## Your assignment
Please give an exact transcription of the lines below, from the one that contains "CAT(0) cube complex." to the very last, with no other lines.
══════
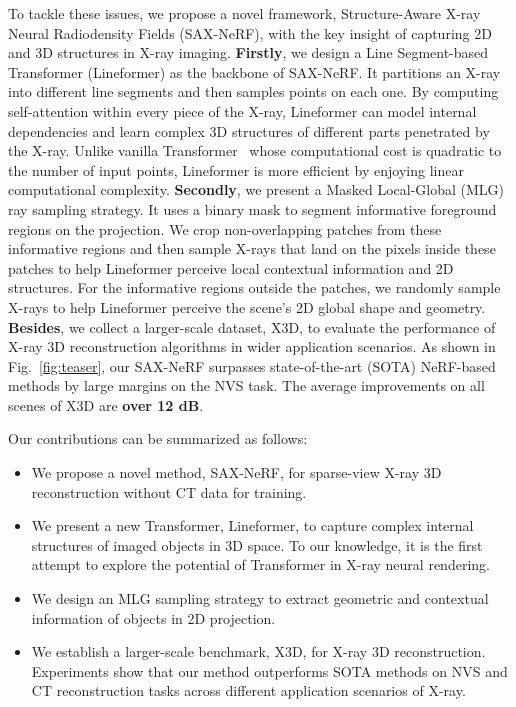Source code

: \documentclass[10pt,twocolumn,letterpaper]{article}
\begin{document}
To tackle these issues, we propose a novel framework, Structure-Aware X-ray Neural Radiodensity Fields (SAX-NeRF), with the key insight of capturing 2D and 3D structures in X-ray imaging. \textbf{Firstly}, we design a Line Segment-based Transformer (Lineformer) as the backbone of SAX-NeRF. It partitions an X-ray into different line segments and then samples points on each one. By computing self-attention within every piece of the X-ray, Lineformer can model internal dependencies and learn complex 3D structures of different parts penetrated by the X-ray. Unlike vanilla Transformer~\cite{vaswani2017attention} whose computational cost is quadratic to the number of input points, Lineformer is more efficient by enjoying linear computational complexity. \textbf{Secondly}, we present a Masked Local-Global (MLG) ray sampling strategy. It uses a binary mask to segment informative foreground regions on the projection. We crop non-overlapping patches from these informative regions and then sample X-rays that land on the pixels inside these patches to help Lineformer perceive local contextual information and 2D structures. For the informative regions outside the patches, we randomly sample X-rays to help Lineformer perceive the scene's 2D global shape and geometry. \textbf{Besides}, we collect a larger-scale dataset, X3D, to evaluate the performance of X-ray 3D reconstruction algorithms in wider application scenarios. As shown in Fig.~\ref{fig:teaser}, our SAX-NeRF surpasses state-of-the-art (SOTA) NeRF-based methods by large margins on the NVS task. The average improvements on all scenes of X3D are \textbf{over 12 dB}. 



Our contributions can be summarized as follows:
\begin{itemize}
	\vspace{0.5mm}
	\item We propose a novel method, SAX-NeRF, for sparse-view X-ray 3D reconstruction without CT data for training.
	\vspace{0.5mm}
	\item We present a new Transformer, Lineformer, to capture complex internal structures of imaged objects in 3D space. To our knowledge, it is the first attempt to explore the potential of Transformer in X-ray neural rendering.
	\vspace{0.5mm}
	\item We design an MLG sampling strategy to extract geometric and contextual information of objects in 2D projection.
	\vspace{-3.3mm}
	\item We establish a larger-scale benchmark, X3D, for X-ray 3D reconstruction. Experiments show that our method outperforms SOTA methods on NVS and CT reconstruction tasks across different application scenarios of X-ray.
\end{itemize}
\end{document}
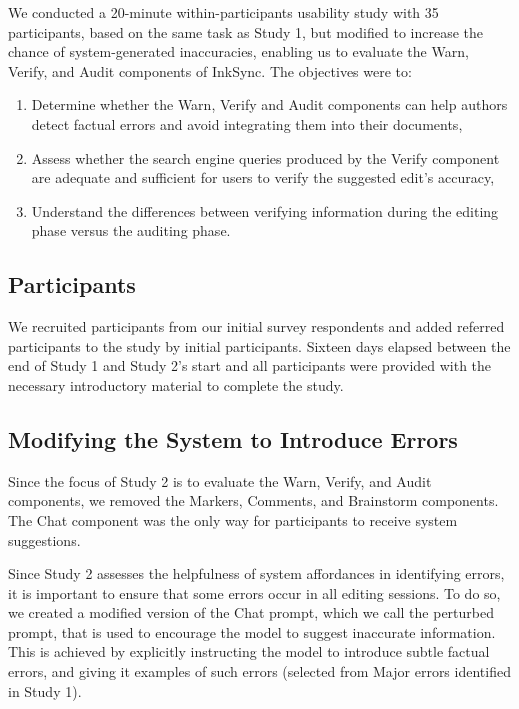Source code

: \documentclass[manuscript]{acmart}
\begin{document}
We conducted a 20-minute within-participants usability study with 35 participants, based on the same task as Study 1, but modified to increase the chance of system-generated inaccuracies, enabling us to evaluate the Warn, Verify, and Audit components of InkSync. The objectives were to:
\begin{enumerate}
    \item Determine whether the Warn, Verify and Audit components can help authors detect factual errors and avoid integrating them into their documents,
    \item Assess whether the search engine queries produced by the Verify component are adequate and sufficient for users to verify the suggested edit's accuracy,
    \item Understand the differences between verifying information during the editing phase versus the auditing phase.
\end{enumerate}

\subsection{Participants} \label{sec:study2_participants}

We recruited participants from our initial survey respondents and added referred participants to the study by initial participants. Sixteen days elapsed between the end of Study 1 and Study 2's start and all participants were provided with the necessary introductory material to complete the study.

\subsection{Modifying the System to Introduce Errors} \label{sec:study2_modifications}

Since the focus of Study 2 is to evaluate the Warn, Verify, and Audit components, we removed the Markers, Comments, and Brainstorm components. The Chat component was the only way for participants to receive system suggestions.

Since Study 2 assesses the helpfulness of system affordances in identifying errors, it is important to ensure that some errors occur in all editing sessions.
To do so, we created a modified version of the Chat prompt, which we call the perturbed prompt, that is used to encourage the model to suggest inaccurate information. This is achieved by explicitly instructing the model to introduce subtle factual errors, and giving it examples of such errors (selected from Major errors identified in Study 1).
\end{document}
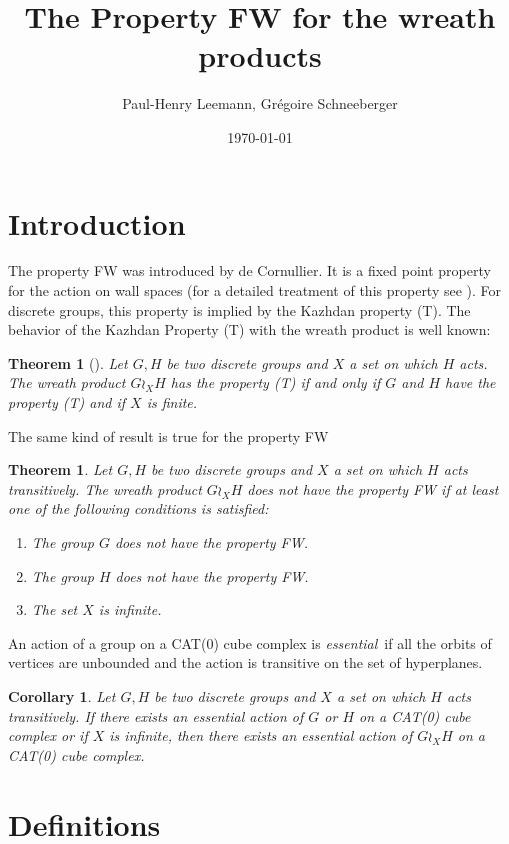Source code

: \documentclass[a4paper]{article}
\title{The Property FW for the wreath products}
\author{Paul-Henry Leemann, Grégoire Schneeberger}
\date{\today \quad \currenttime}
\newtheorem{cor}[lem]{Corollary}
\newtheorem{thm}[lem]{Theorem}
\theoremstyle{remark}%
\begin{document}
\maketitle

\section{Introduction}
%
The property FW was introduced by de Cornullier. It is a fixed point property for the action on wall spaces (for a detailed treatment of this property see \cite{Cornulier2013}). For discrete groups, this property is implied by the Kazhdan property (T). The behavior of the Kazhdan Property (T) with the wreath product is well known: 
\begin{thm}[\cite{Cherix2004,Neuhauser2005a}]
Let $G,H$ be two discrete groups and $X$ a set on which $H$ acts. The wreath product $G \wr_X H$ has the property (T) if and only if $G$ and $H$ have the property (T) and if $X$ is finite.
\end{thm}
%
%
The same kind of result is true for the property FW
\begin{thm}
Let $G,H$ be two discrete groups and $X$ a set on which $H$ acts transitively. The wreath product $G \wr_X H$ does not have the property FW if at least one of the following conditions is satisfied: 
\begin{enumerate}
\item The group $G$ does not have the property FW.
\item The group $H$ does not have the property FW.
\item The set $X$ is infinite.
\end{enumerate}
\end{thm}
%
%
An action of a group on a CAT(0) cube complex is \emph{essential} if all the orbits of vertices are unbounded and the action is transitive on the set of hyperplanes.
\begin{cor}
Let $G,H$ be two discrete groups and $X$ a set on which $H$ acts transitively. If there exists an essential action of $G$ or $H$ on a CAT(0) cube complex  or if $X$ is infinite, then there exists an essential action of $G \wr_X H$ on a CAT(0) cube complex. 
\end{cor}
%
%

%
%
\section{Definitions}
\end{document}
══════
## Written solution
Let $G,H$ be two discrete groups and $X$ a set on which $H$ acts transitively. If there exists an essential action of $G$ or $H$ on a CAT(0) cube complex  or if $X$ is infinite, then there exists an essential action of $G \wr_X H$ on a CAT(0) cube complex. 
\end{cor}
%
%

%
%
\section{Definitions}
\end{document}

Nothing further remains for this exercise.